- **Data extract**:
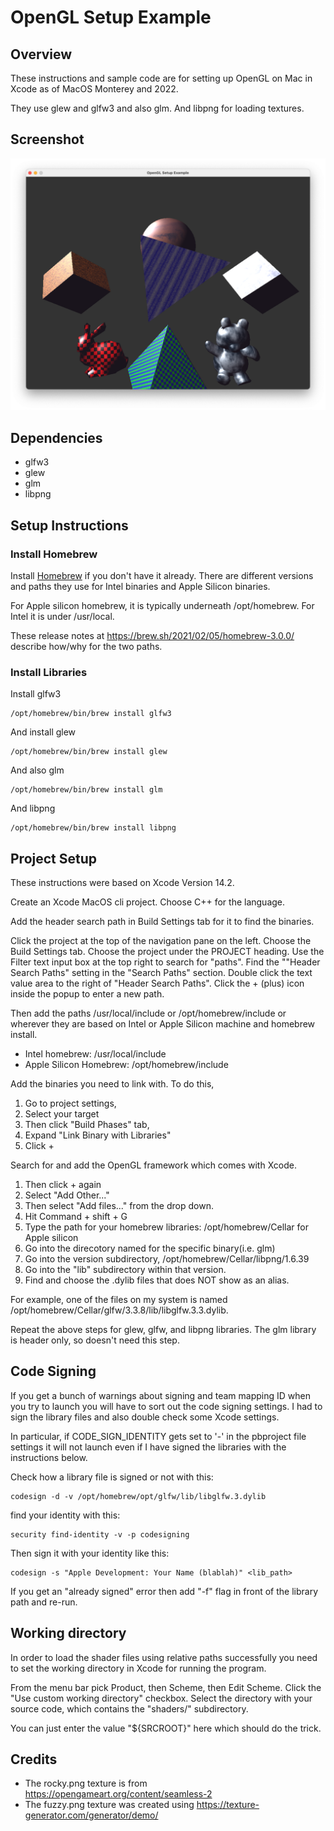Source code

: #  OpenGL Setup Example

## Overview

These instructions and sample code are for setting up OpenGL on Mac in Xcode as of MacOS Monterey and 2022.

They use glew and glfw3 and also glm. And libpng for loading textures.


## Screenshot

![Screenshot](screenshot.png)

## Dependencies

- glfw3
- glew
- glm
- libpng

## Setup Instructions

### Install Homebrew
Install [Homebrew](https://brew.sh/) if you don't have it already.
There are different versions and paths they use for Intel binaries and Apple Silicon binaries.

For Apple silicon homebrew, it is typically underneath /opt/homebrew. For Intel it is under /usr/local.


These release notes at https://brew.sh/2021/02/05/homebrew-3.0.0/ describe how/why for the two paths.

### Install Libraries

Install glfw3

    /opt/homebrew/bin/brew install glfw3
    
And install glew

    /opt/homebrew/bin/brew install glew

And also glm 

    /opt/homebrew/bin/brew install glm

And libpng

    /opt/homebrew/bin/brew install libpng

## Project Setup

These instructions were based on Xcode Version 14.2.

Create an Xcode MacOS cli project. Choose C++ for the language.

Add the header search path in Build Settings tab for it to find the binaries.

Click the project at the top of the navigation pane on the left.
Choose the Build Settings tab.
Choose the project under the PROJECT heading.
Use the Filter text input box at the top right to search for "paths".
Find the ""Header Search Paths" setting in the "Search Paths" section.
Double click the text value area to the right of "Header Search Paths".
Click the + (plus) icon inside the popup to enter a new path.

Then add the paths /usr/local/include or /opt/homebrew/include or wherever they are based on Intel or Apple Silicon machine and homebrew install.

- Intel homebrew: /usr/local/include
- Apple Silicon Homebrew: /opt/homebrew/include


Add the binaries you need to link with.
To do this, 

1. Go to project settings, 
2. Select your target
3. Then click "Build  Phases" tab, 
4. Expand "Link Binary with Libraries"
5. Click +

Search for and add the OpenGL framework which comes with Xcode.

1. Then click + again
2. Select "Add Other..." 
3. Then select "Add files..." from the drop down.
4. Hit Command + shift + G
5. Type the path for your homebrew libraries: /opt/homebrew/Cellar for Apple silicon
6. Go into the direcotory named for the specific binary(i.e. glm)
7. Go into the version subdirectory, /opt/homebrew/Cellar/libpng/1.6.39
8. Go into the "lib" subdirectory within that version.
9. Find and choose the .dylib files that does NOT show as an alias.

For example, one of the files on my system is named /opt/homebrew/Cellar/glfw/3.3.8/lib/libglfw.3.3.dylib.

Repeat the above steps for glew, glfw, and libpng libraries.
The glm library is header only, so doesn't need this step.

## Code Signing

If you get a bunch of warnings about signing and team mapping ID when you try to launch
you will have to sort out the code signing settings.
I had to sign the library files and also double check some Xcode settings.

In particular, if CODE_SIGN_IDENTITY gets set to '-' in the pbproject file settings it 
will not launch even if I have signed the libraries with the instructions below.

Check how a library file is signed or not with this:

    codesign -d -v /opt/homebrew/opt/glfw/lib/libglfw.3.dylib

find your identity with this:

    security find-identity -v -p codesigning

Then sign it with your identity like this:

    codesign -s "Apple Development: Your Name (blablah)" <lib_path>

If you get an "already signed" error then add "-f" flag in front of the library path and re-run.

## Working directory

In order to load the shader files using relative paths successfully you need to set the working directory in Xcode for running the program.

From the menu bar pick Product, then Scheme, then Edit Scheme.
Click the "Use custom working directory" checkbox.
Select the directory with your source code, which contains the "shaders/" subdirectory.

You can just enter the value "${SRCROOT}" here which should do the trick.

## Credits


- The rocky.png texture is from https://opengameart.org/content/seamless-2
- The fuzzy.png texture was created using https://texture-generator.com/generator/demo/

- **Aim of the task**: Across the data, find each line that has "based" in it and copy that line.

- **Exercise output**:
These instructions were based on Xcode Version 14.2.
Then add the paths /usr/local/include or /opt/homebrew/include or wherever they are based on Intel or Apple Silicon machine and homebrew install.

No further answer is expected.